因为每个queue和exchange有个属性叫durable，默认值为false，

这个属性决定了在rabbitmq崩溃或重启后，是否重新创建queue或exchange。

你也许会认为把durable设为true就能支持rabbitmq服务器重启？那你就错了。

Whereas queues and exchanges

must be durable to allow messages to survive reboot, it isn’t enough on its own.

A message that can survive a crash of the AMQP broker is called persistent. You flag a

message as persistent by setting the delivery mode option of the message to 2 (your

AMQP client may use a human-friendly constant instead) before publishing it.

消息支持AMQP broker的崩溃被称为持久化。

你可以在投递消息之前，通过设置delivery mode为2，来达到消息持久化。

At this

point, the message is indicated as persistent, but it must be published to an exchange

that’s durable and arrive in a queue that’s durable to survive. If this weren’t the case,

the queue (or exchange) a persistent message was sitting in when Rabbit crashed

wouldn’t exist when Rabbit restarted, thereby orphaning the message. So, for a message

that’s in flight inside Rabbit to survive a crash, the message must

~ Have its delivery mode option set to 2 (persistent)

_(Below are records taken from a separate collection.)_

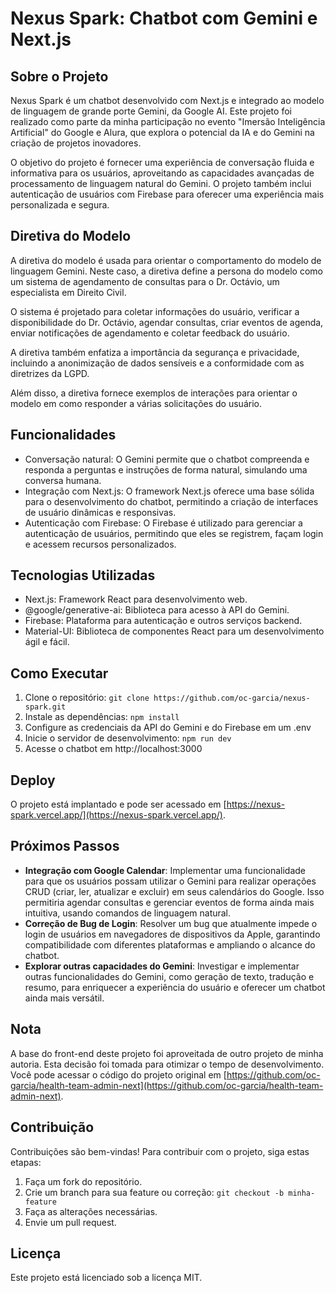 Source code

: # Nexus Spark: Chatbot com Gemini e Next.js

## Sobre o Projeto

Nexus Spark é um chatbot desenvolvido com Next.js e integrado ao modelo de linguagem de grande porte Gemini, da Google AI. Este projeto foi realizado como parte da minha participação no evento "Imersão Inteligência Artificial" do Google e Alura, que explora o potencial da IA e do Gemini na criação de projetos inovadores.

O objetivo do projeto é fornecer uma experiência de conversação fluida e informativa para os usuários, aproveitando as capacidades avançadas de processamento de linguagem natural do Gemini. O projeto também inclui autenticação de usuários com Firebase para oferecer uma experiência mais personalizada e segura.

## Diretiva do Modelo

A diretiva do modelo é usada para orientar o comportamento do modelo de linguagem Gemini. Neste caso, a diretiva define a persona do modelo como um sistema de agendamento de consultas para o Dr. Octávio, um especialista em Direito Civil.

O sistema é projetado para coletar informações do usuário, verificar a disponibilidade do Dr. Octávio, agendar consultas, criar eventos de agenda, enviar notificações de agendamento e coletar feedback do usuário.

A diretiva também enfatiza a importância da segurança e privacidade, incluindo a anonimização de dados sensíveis e a conformidade com as diretrizes da LGPD.

Além disso, a diretiva fornece exemplos de interações para orientar o modelo em como responder a várias solicitações do usuário.

## Funcionalidades

- Conversação natural: O Gemini permite que o chatbot compreenda e responda a perguntas e instruções de forma natural, simulando uma conversa humana.
- Integração com Next.js: O framework Next.js oferece uma base sólida para o desenvolvimento do chatbot, permitindo a criação de interfaces de usuário dinâmicas e responsivas.
- Autenticação com Firebase: O Firebase é utilizado para gerenciar a autenticação de usuários, permitindo que eles se registrem, façam login e acessem recursos personalizados.

## Tecnologias Utilizadas

- Next.js: Framework React para desenvolvimento web.
- @google/generative-ai: Biblioteca para acesso à API do Gemini.
- Firebase: Plataforma para autenticação e outros serviços backend.
- Material-UI: Biblioteca de componentes React para um desenvolvimento ágil e fácil.

## Como Executar

1. Clone o repositório: `git clone https://github.com/oc-garcia/nexus-spark.git`
2. Instale as dependências: `npm install`
3. Configure as credenciais da API do Gemini e do Firebase em um .env
4. Inicie o servidor de desenvolvimento: `npm run dev`
5. Acesse o chatbot em http://localhost:3000

## Deploy

O projeto está implantado e pode ser acessado em [https://nexus-spark.vercel.app/](https://nexus-spark.vercel.app/).

## Próximos Passos

- **Integração com Google Calendar**: Implementar uma funcionalidade para que os usuários possam utilizar o Gemini para realizar operações CRUD (criar, ler, atualizar e excluir) em seus calendários do Google. Isso permitiria agendar consultas e gerenciar eventos de forma ainda mais intuitiva, usando comandos de linguagem natural.
- **Correção de Bug de Login**: Resolver um bug que atualmente impede o login de usuários em navegadores de dispositivos da Apple, garantindo compatibilidade com diferentes plataformas e ampliando o alcance do chatbot.
- **Explorar outras capacidades do Gemini**: Investigar e implementar outras funcionalidades do Gemini, como geração de texto, tradução e resumo, para enriquecer a experiência do usuário e oferecer um chatbot ainda mais versátil.

## Nota

A base do front-end deste projeto foi aproveitada de outro projeto de minha autoria. Esta decisão foi tomada para otimizar o tempo de desenvolvimento. Você pode acessar o código do projeto original em [https://github.com/oc-garcia/health-team-admin-next](https://github.com/oc-garcia/health-team-admin-next).

## Contribuição

Contribuições são bem-vindas! Para contribuir com o projeto, siga estas etapas:

1. Faça um fork do repositório.
2. Crie um branch para sua feature ou correção: `git checkout -b minha-feature`
3. Faça as alterações necessárias.
4. Envie um pull request.

## Licença

Este projeto está licenciado sob a licença MIT.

~ Be published into a durable exchange

~ Arrive in a durable queue

Do these three things and you won't have to play Where’s Waldo with your critical

messages.

这样，消息就是持久化的了，但是必须被投递到持久化的exchange和持久化的queue中。

否则，重启之后，持久化的消息也会不复存在。

所以，如果要消息持久化，必须：

~ delivery mode为2

~ 投递到持久化exchange中

~ 投递到持久化的queue

The way that RabbitMQ ensures persistent messages survive a restart is by writing

them to the disk inside of a persistency log file. When you publish a persistent message

to a durable exchange, Rabbit won’t send the response until the message is committed

to the log file. Keep in mind, though, that if it gets routed to a nondurable

queue after that, it’s automatically removed from the persistency log and won’t survive

a restart. When you use persistent messages it’s crucial that you make sure all three

elements required for a message to persist are in place (we can’t stress this enough).

Once you consume a persistent message from a durable queue (and acknowledge it),

RabbitMQ flags it in the persistency log for garbage collection. If Rabbit restarts anytime

before you consume a persistent message, it’ll automatically re-create the

exchanges and queues (and bindings) and replay any messages in the persistency log

into the appropriate queues or exchanges (depending on where in the routing process

the messages were when Rabbit died).

rabbitmq实现消息持久化的方法是把消息写入磁盘的日志文件中。

当你投递一个持久化消息到持久化exchange中，rabbitmq不会回应，直到消息被写入日志文件。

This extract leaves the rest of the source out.